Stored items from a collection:
[Start of section]
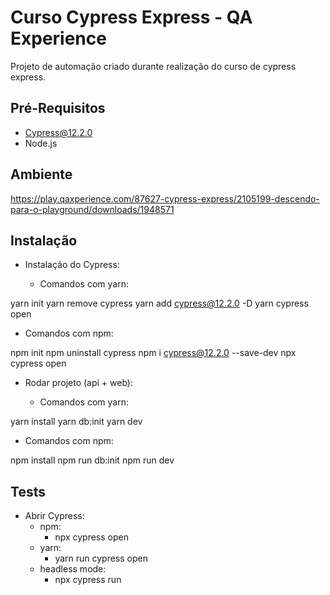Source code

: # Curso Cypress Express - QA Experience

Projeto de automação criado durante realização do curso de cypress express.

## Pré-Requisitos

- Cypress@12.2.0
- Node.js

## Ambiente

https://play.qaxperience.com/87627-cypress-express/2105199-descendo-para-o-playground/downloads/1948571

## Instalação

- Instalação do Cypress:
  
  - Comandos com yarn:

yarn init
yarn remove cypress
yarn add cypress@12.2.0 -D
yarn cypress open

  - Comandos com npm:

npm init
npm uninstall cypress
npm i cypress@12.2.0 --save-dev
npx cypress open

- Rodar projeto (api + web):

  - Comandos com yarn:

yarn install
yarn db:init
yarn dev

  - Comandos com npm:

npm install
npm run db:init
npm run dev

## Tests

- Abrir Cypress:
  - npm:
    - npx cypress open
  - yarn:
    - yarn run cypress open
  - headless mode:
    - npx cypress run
[End of section]
__REQUIREMENT__:
Show the lines in the entries above that include the string "init".

__SOLUTION__:
yarn init
npm init
yarn db:init
npm run db:init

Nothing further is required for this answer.